Alumni Experts Work with Erb Institute to Facilitate New Course in Sustainable Finance
Content explores social and environmental dimensions of market investments.
ANN ARBOR, Mich. — Sustainable finance used to be the exclusive domain of activist investors. But the practice is becoming increasingly common among mainstream global players. More investors today are seeking ways to deliver market rate returns and generate positive social and environmental impacts.
Five of those players are Ross alumni who have returned to campus to facilitate a new course offered by the Erb Institute for Global Sustainable Enterprise.
"Sustainable Finance: Impact Investing" debuted this spring in response to student demand. Enrollees span a spectrum of U-M schools including Ross, the College of Engineering, the Ford School of Public Policy, and the School of Natural Resources and Environment. With each session, students engage with Ross alumni experts in the areas of carbon markets, energy efficiency, microfinance, renewable energy, and clean tech.
"I have seen firsthand how sustainability-related investment opportunities have grown significantly over the last several years," says Mike Hokenson, MBA/MS '05, managing director of Minlam Asset Management LLC. He brings expertise in commercial microfinance investing to the course. "It is an honor to be a member of the professional team helping Michigan students gain insights into this dynamic market."
Other alumni facilitators include Gabriel Thoumi, MBA/MS '08, project developer, Forest Carbon Offsets LLC; Kipp Baratoff, MBA/MS '07, principal and co-founder, Equilibrium Capital Group LLC; Jon Koch, MBA/MS '96, managing director, US Renewables Group; and Ryan Waddington, MBA/MS '99, director, ZBI Ventures.
During the seven-week class, students and alumni are exploring the social and environmental dimensions of market rate investing. "The class provides a foundational fluency for students to better operate in the new green economy," says Thoumi.

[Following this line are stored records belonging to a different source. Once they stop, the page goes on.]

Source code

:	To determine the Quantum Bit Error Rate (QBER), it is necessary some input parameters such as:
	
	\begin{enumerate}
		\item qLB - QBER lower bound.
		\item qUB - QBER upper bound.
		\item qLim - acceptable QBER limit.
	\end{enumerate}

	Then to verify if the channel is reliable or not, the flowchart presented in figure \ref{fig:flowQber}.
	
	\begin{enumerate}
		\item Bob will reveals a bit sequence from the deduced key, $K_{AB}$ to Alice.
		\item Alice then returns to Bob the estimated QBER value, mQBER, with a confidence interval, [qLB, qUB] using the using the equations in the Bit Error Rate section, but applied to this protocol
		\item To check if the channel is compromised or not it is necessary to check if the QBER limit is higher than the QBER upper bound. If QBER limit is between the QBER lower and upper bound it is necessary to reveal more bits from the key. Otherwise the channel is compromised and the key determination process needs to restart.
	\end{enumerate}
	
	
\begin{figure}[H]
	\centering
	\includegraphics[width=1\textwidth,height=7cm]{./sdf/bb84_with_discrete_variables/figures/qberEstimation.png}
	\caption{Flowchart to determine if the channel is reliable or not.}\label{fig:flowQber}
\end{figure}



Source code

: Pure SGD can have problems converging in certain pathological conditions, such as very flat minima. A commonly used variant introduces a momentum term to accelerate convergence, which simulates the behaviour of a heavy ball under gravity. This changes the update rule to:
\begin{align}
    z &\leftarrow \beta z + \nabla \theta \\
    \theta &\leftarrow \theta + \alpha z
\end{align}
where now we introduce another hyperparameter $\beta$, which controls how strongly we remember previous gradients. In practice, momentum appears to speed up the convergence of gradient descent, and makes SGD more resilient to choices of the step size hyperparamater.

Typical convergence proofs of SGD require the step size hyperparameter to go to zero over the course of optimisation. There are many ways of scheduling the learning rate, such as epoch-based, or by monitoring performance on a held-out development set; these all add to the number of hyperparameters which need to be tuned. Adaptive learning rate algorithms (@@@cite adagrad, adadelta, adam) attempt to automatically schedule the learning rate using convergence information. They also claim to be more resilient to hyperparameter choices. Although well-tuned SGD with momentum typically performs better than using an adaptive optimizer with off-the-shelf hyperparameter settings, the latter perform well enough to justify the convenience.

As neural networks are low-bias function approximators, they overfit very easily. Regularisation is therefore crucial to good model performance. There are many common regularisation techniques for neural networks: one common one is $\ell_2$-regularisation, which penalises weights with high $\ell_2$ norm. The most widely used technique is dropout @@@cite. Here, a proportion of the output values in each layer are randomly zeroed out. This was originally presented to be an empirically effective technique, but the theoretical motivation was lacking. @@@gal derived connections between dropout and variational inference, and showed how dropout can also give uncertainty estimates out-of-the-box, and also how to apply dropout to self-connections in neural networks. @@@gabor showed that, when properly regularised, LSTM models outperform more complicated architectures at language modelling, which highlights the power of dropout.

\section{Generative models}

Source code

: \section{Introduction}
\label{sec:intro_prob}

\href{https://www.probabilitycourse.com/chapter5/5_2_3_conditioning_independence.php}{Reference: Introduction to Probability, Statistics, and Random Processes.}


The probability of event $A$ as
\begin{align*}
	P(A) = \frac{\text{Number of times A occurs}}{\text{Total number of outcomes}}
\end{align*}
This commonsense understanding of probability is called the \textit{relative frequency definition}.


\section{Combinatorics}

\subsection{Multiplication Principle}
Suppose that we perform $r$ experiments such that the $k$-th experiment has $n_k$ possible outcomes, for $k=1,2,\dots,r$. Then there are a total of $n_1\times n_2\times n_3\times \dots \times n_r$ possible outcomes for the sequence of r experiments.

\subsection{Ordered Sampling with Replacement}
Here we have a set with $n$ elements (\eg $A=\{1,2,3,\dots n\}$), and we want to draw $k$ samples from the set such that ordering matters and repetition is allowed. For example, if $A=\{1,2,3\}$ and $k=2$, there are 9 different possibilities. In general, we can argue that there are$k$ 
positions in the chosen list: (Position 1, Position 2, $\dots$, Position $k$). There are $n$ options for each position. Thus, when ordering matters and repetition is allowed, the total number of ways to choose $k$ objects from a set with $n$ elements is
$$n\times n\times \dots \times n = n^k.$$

For example: Can an investment strategy focused on generating superior financial return also create positive change in the environment and society? How do investors evaluate, value, and structure deals for renewable energy projects, clean tech venture capital, energy efficiency projects, etc.? What additional development needs to take place for sustainable finance instruments to be adopted more widely?
Students are collaborating on group projects to create a financial vehicle (such as a private equity fund, a debt instrument, etc.) that could fit within institutional investors' portfolios while delivering social/environmental impact.
"We often think of finance and sustainability as living in two separate worlds, but as this course demonstrates, there is increasing momentum behind innovative financial approaches that incorporate socially or environmentally sustainable elements," says Rick Bunch, managing director of the Erb Institute. "We're excited to add this course to our curriculum and to raise the awareness of sustainably-minded businesspeople and future business leaders about the importance of sustainable finance."
About the Frederick A. and Barbara M. Erb Institute for Global Sustainable Enterprise
Created in 1996, the Erb Institute for Global Sustainable Enterprise is a 50-50 partnership between Ross and the School of Natural Resources and Environment. The institute fosters professional education, public outreach, and scientific scholarship supportive of the transition to sustainability — that is, meeting the fundamental needs of a growing human population in an equitable manner within the means of nature. Utilizing a collaborative approach, the institute helps business, government, and civil society organizations to achieve meaningful progress toward sustainability. Its mission is to be a premier source of knowledge and leadership for the achievement of environmentally, economically, and socially sustainable development and enterprise.